Today the Gordon James Grill, a 21st century
fine dining bistro tied to the village past, occupies that space,
and this establishment is a “dream come true” for
its owners.
Like the story of any dream, it is a series
of contributing events that make it a reality and the tale leading
up to the opening of this eatery is no exception.
The saga begins in the early 1970s, with
a strong Arizona connection. At that time a young man named Gordon
Rose was managing an upscale seafood restaurant in the city of
Tucson. A young woman named Anne Ailts, who had a boyfriend named
Jim Niederhauser - manager of a restaurant in New York - was his
hostess. Another young lady named Penny Starke was a senior at
the University of Arizona and a frequent visitor to the restaurant.
She eventually became an employee.
These four people soon became fast friends.
That friendship ultimately blossomed into two marriages, a continuing
connection while each couple followed separate roads, and many
years spent by both parties in the restaurant arena and on other
occupational pursuits.

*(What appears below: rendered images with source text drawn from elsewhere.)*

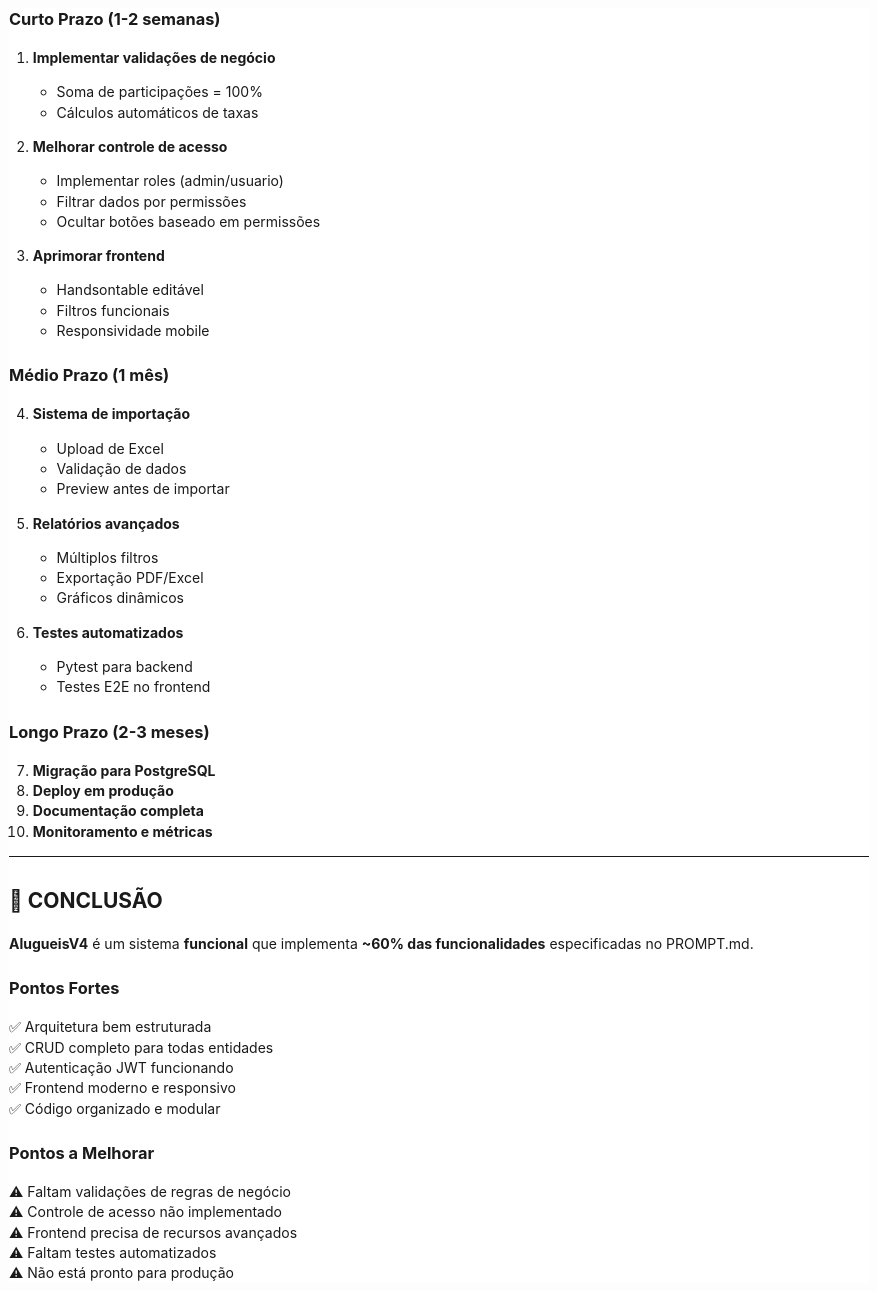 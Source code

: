 ### Curto Prazo (1-2 semanas)
1. **Implementar validações de negócio**
   - Soma de participações = 100%
   - Cálculos automáticos de taxas
   
2. **Melhorar controle de acesso**
   - Implementar roles (admin/usuario)
   - Filtrar dados por permissões
   - Ocultar botões baseado em permissões

3. **Aprimorar frontend**
   - Handsontable editável
   - Filtros funcionais
   - Responsividade mobile

### Médio Prazo (1 mês)
4. **Sistema de importação**
   - Upload de Excel
   - Validação de dados
   - Preview antes de importar

5. **Relatórios avançados**
   - Múltiplos filtros
   - Exportação PDF/Excel
   - Gráficos dinâmicos

6. **Testes automatizados**
   - Pytest para backend
   - Testes E2E no frontend

### Longo Prazo (2-3 meses)
7. **Migração para PostgreSQL**
8. **Deploy em produção**
9. **Documentação completa**
10. **Monitoramento e métricas**

---

## 📝 CONCLUSÃO

**AlugueisV4** é um sistema **funcional** que implementa **~60% das funcionalidades** especificadas no PROMPT.md. 

### Pontos Fortes
✅ Arquitetura bem estruturada  
✅ CRUD completo para todas entidades  
✅ Autenticação JWT funcionando  
✅ Frontend moderno e responsivo  
✅ Código organizado e modular  

### Pontos a Melhorar
⚠️ Faltam validações de regras de negócio  
⚠️ Controle de acesso não implementado  
⚠️ Frontend precisa de recursos avançados  
⚠️ Faltam testes automatizados  
⚠️ Não está pronto para produção  
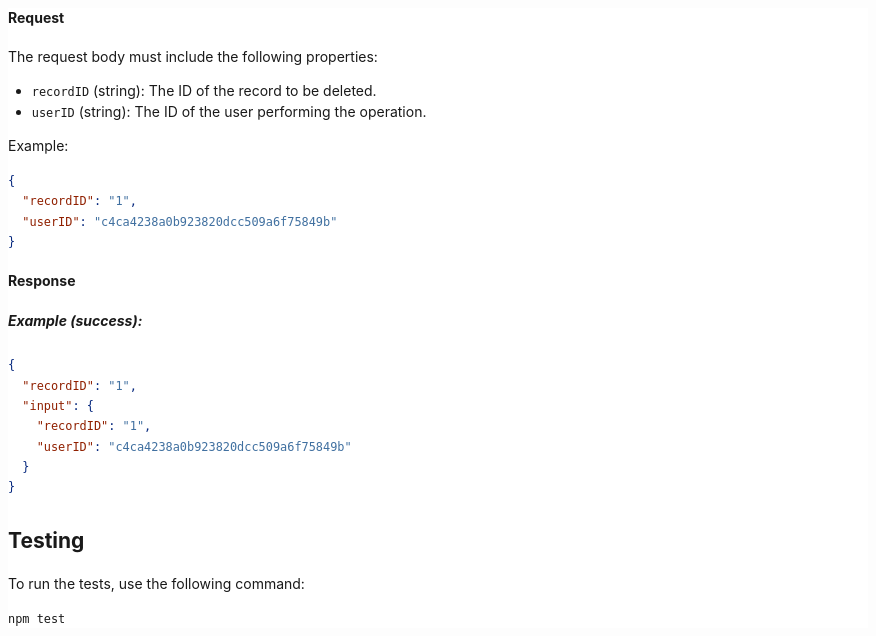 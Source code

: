 #### Request

The request body must include the following properties:

- `recordID` (string): The ID of the record to be deleted.
- `userID` (string): The ID of the user performing the operation.

Example:

```json
{
  "recordID": "1",
  "userID": "c4ca4238a0b923820dcc509a6f75849b"
}
```

#### Response

##### Example (success):

```json
{
  "recordID": "1",
  "input": {
    "recordID": "1",
    "userID": "c4ca4238a0b923820dcc509a6f75849b"
  }
}
```

## Testing

To run the tests, use the following command:

```bash
npm test
```
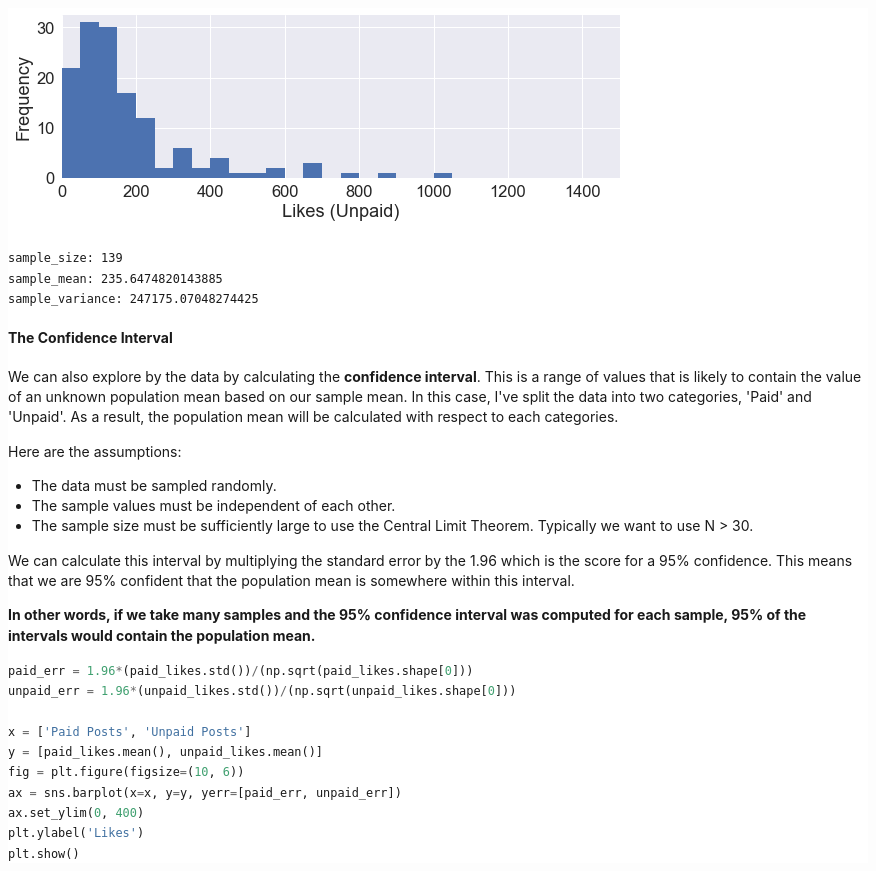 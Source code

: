 
    
![png](/posts_images/2018-02-25-hypothesis-testing-welch/output_11_0.png)
    


    sample_size: 139
    sample_mean: 235.6474820143885
    sample_variance: 247175.07048274425
    

#### The Confidence Interval

We can also explore by the data by calculating the <b>confidence interval</b>. This is a range of values that is likely to contain the value of an unknown population mean based on our sample mean. In this case, I've split the data into two  categories, 'Paid' and 'Unpaid'. As a result, the population mean will be calculated with respect to each categories.

Here are the assumptions:
+ The data must be sampled randomly.
+ The sample values must be independent of each other.
+ The sample size must be sufficiently large to use the Central Limit Theorem. Typically we want to use N > 30.

We can calculate this interval by multiplying the standard error by the 1.96 which is the score for a 95% confidence. This means that we are 95% confident that the population mean is somewhere within this interval.

<b>In other words, if we take many samples and the 95% confidence interval was computed for each sample, 95% of the intervals would contain the population mean.</b>



```python
paid_err = 1.96*(paid_likes.std())/(np.sqrt(paid_likes.shape[0]))
unpaid_err = 1.96*(unpaid_likes.std())/(np.sqrt(unpaid_likes.shape[0]))

x = ['Paid Posts', 'Unpaid Posts']
y = [paid_likes.mean(), unpaid_likes.mean()]
fig = plt.figure(figsize=(10, 6))
ax = sns.barplot(x=x, y=y, yerr=[paid_err, unpaid_err])
ax.set_ylim(0, 400)
plt.ylabel('Likes')
plt.show()
```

And like many life journeys this one eventually
came full circle, when the husband and wife quartet came together
to combine their friendship, talent and business acumen to open
an eatery they could call their own.
For 14 years before the opening of the
Gordon James Grill two of the owners, Gordon and Penny Rose had
lived in Laguna Niguel and visited San Clemente often. They soon
fell in love with the village ambiance and knew they wanted to
move to and have a business in the town. On a visit to the hamlet
one-day in 2003, Penny noticed a “For Lease” sign
in the then vacant Vintage Restaurant’s window. Ecstatic,
she rushed home to tell her husband about her find. Their good
friends Jim and Ann Neiderhauser, immediately came to mind as
business partners.
Although the building was dilapidated
and rundown, the diverse backgrounds of the four friends enabled
them to see its potential and to visualize the outcome …
to “save old bones” and incorporate a new, contemporary
look without losing the feel for the building’s heritage.

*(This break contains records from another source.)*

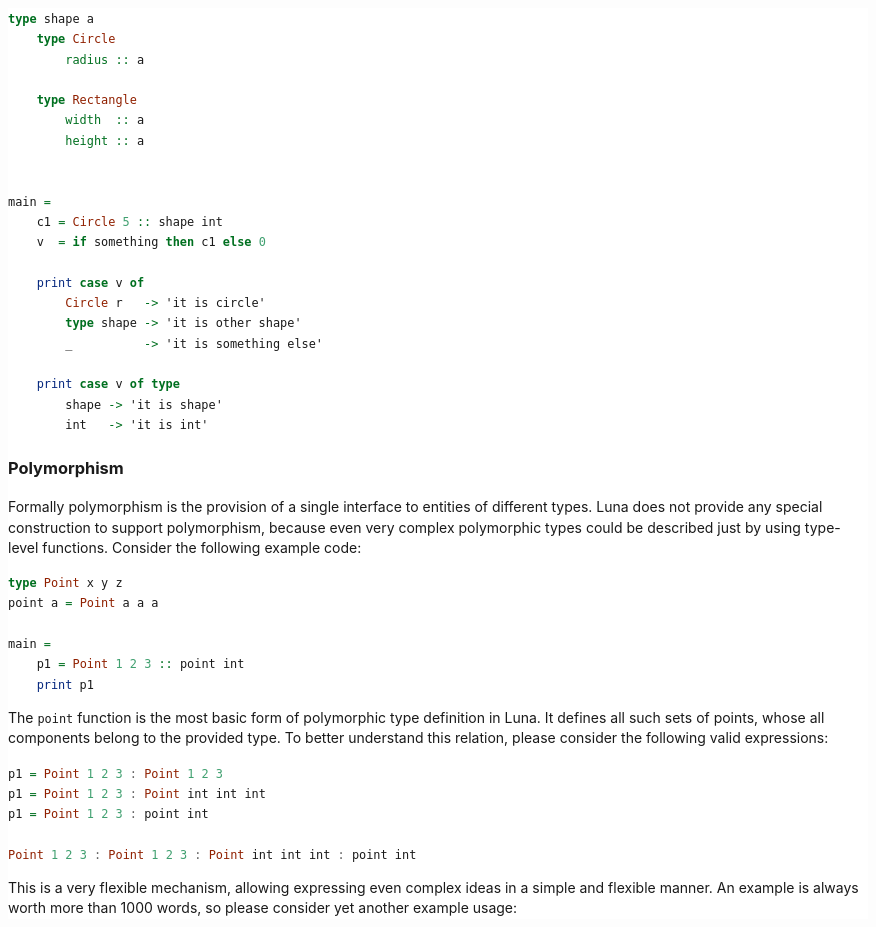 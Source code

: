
 ```haskell
type shape a
    type Circle
        radius :: a

    type Rectangle 
        width  :: a 
        height :: a


main = 
    c1 = Circle 5 :: shape int
    v  = if something then c1 else 0

    print case v of
        Circle r   -> 'it is circle'
        type shape -> 'it is other shape'
        _          -> 'it is something else'

    print case v of type
        shape -> 'it is shape'
        int   -> 'it is int'

```


### Polymorphism
Formally polymorphism is the provision of a single interface to entities of
different types. Luna does not provide any special construction to support
polymorphism, because even very complex polymorphic types could be described
just by using type-level functions. Consider the following example code:

```haskell
type Point x y z
point a = Point a a a

main =
    p1 = Point 1 2 3 :: point int
    print p1
```

The `point` function is the most basic form of polymorphic type definition in
Luna. It defines all such sets of points, whose all components belong to the
provided type. To better understand this relation, please consider the following valid expressions:

```haskell
p1 = Point 1 2 3 : Point 1 2 3
p1 = Point 1 2 3 : Point int int int
p1 = Point 1 2 3 : point int

Point 1 2 3 : Point 1 2 3 : Point int int int : point int
```

This is a very flexible mechanism, allowing expressing even complex ideas in a
simple and flexible manner. An example is always worth more than 1000 words, so
please consider yet another example usage:
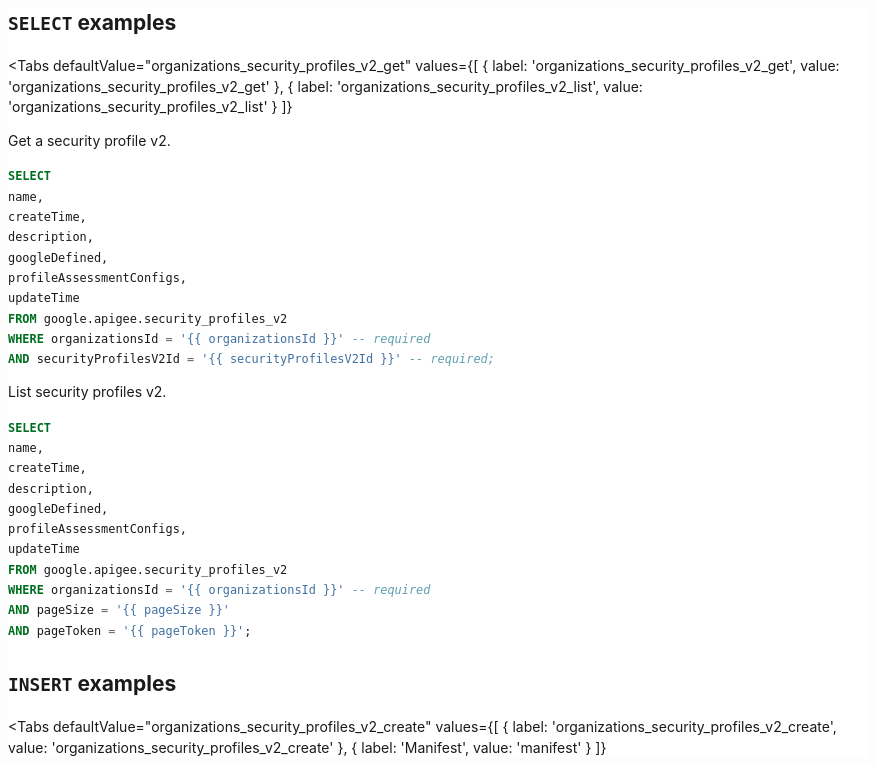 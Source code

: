 ## `SELECT` examples

<Tabs
    defaultValue="organizations_security_profiles_v2_get"
    values={[
        { label: 'organizations_security_profiles_v2_get', value: 'organizations_security_profiles_v2_get' },
        { label: 'organizations_security_profiles_v2_list', value: 'organizations_security_profiles_v2_list' }
    ]}
>
<TabItem value="organizations_security_profiles_v2_get">

Get a security profile v2.

```sql
SELECT
name,
createTime,
description,
googleDefined,
profileAssessmentConfigs,
updateTime
FROM google.apigee.security_profiles_v2
WHERE organizationsId = '{{ organizationsId }}' -- required
AND securityProfilesV2Id = '{{ securityProfilesV2Id }}' -- required;
```
</TabItem>
<TabItem value="organizations_security_profiles_v2_list">

List security profiles v2.

```sql
SELECT
name,
createTime,
description,
googleDefined,
profileAssessmentConfigs,
updateTime
FROM google.apigee.security_profiles_v2
WHERE organizationsId = '{{ organizationsId }}' -- required
AND pageSize = '{{ pageSize }}'
AND pageToken = '{{ pageToken }}';
```
</TabItem>
</Tabs>


## `INSERT` examples

<Tabs
    defaultValue="organizations_security_profiles_v2_create"
    values={[
        { label: 'organizations_security_profiles_v2_create', value: 'organizations_security_profiles_v2_create' },
        { label: 'Manifest', value: 'manifest' }
    ]}
>
<TabItem value="organizations_security_profiles_v2_create">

The partner’s foresight and persistence
paid off in spades, and after almost a year of hard work from
lease to reconstruction, to restoration, the Gordon James Grill
opened its doors on January 5, 2004.
From exterior to interior, this bistro
was designed and constructed to emanate and retain a part of the
village history. Photos of the building, its former occupants
and the town as it appeared in earlier days, adorn the walls of
the indoor patio room. The entry floors host the original floral
tiles installed in 1926 (the same as those found on the entry
floors in Ole’s famous residence, the Casa Romantica). An
old door (discovered lying fallow in the basement of the building)

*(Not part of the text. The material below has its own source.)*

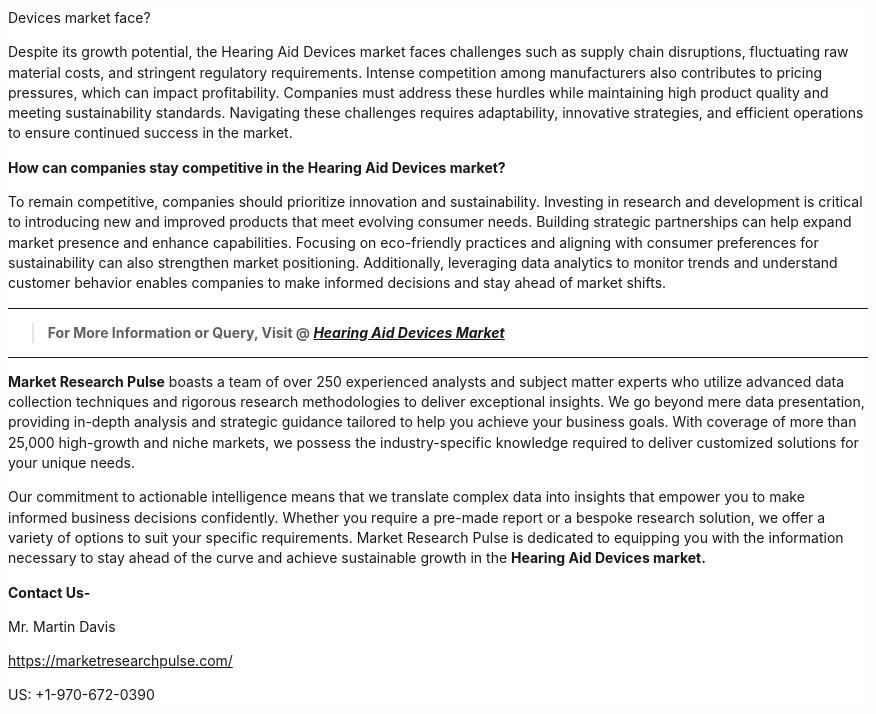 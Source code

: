 Devices market face?</strong></p><p>Despite its growth potential, the Hearing Aid Devices market faces challenges such as supply chain disruptions, fluctuating raw material costs, and stringent regulatory requirements. Intense competition among manufacturers also contributes to pricing pressures, which can impact profitability. Companies must address these hurdles while maintaining high product quality and meeting sustainability standards. Navigating these challenges requires adaptability, innovative strategies, and efficient operations to ensure continued success in the market.</p><p><strong>How can companies stay competitive in the Hearing Aid Devices market?</strong></p><p>To remain competitive, companies should prioritize innovation and sustainability. Investing in research and development is critical to introducing new and improved products that meet evolving consumer needs. Building strategic partnerships can help expand market presence and enhance capabilities. Focusing on eco-friendly practices and aligning with consumer preferences for sustainability can also strengthen market positioning. Additionally, leveraging data analytics to monitor trends and understand customer behavior enables companies to make informed decisions and stay ahead of market shifts.</p><hr /><blockquote><p><strong>For More Information or Query, Visit @&nbsp;<em><a href="https://marketresearchpulse.com/report/57823/hearing-aid-devices-market?utm_source=Linkedin&utm_medium=020">Hearing Aid Devices Market</a></em></strong></p></blockquote><hr /><p><strong>Market Research Pulse</strong> boasts a team of over 250 experienced analysts and subject matter experts who utilize advanced data collection techniques and rigorous research methodologies to deliver exceptional insights. We go beyond mere data presentation, providing in-depth analysis and strategic guidance tailored to help you achieve your business goals. With coverage of more than 25,000 high-growth and niche markets, we possess the industry-specific knowledge required to deliver customized solutions for your unique needs.</p><p>Our commitment to actionable intelligence means that we translate complex data into insights that empower you to make informed business decisions confidently. Whether you require a pre-made report or a bespoke research solution, we offer a variety of options to suit your specific requirements. Market Research Pulse is dedicated to equipping you with the information necessary to stay ahead of the curve and achieve sustainable growth in the <strong>Hearing Aid Devices market.</strong></p><p><strong>Contact Us-</strong></p><p>Mr. Martin Davis</p><p>https://marketresearchpulse.com/</p><p>US: +1-970-672-0390</p>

was reinstated in the foyer entrance and outfitted with a pebbled
glass that welcomes guests with a twinkling reflection. Chandeliers
and lighted sconces (remnants from those earliest years) were
refurbished and re-hung, casting mood enhancing lighting over
diners, while an ancient fireplace remains standing in the Del
Mar room emitting a warmth and comfort akin to someone’s
living room.
Although
the name selected for this venture might seem the obvious choice
– the first names of two of the principal partners –
it was come by with much thought and trepidation.
“Jim and I weren’t sure having
our names out there for people to see everyday was such a good
idea,” Rose revealed. “Names in constant view of the
public, impose more pressure and responsibility. But with much
consultation among friends, business associates and marketing
experts, the name “Gordon James” kept coming up in
various forms. There was nothing left to do but go with it.”
They did … and the talents and abilities
of the foursome - Gordon and Jim’s many years’ restaurant
experience; Penny’s design background; and Ann’s CPA
skills - along with a hands-on willingness to work hard and to
have one or more partners on the premises at all times, has resulted
in a very successful first year in business.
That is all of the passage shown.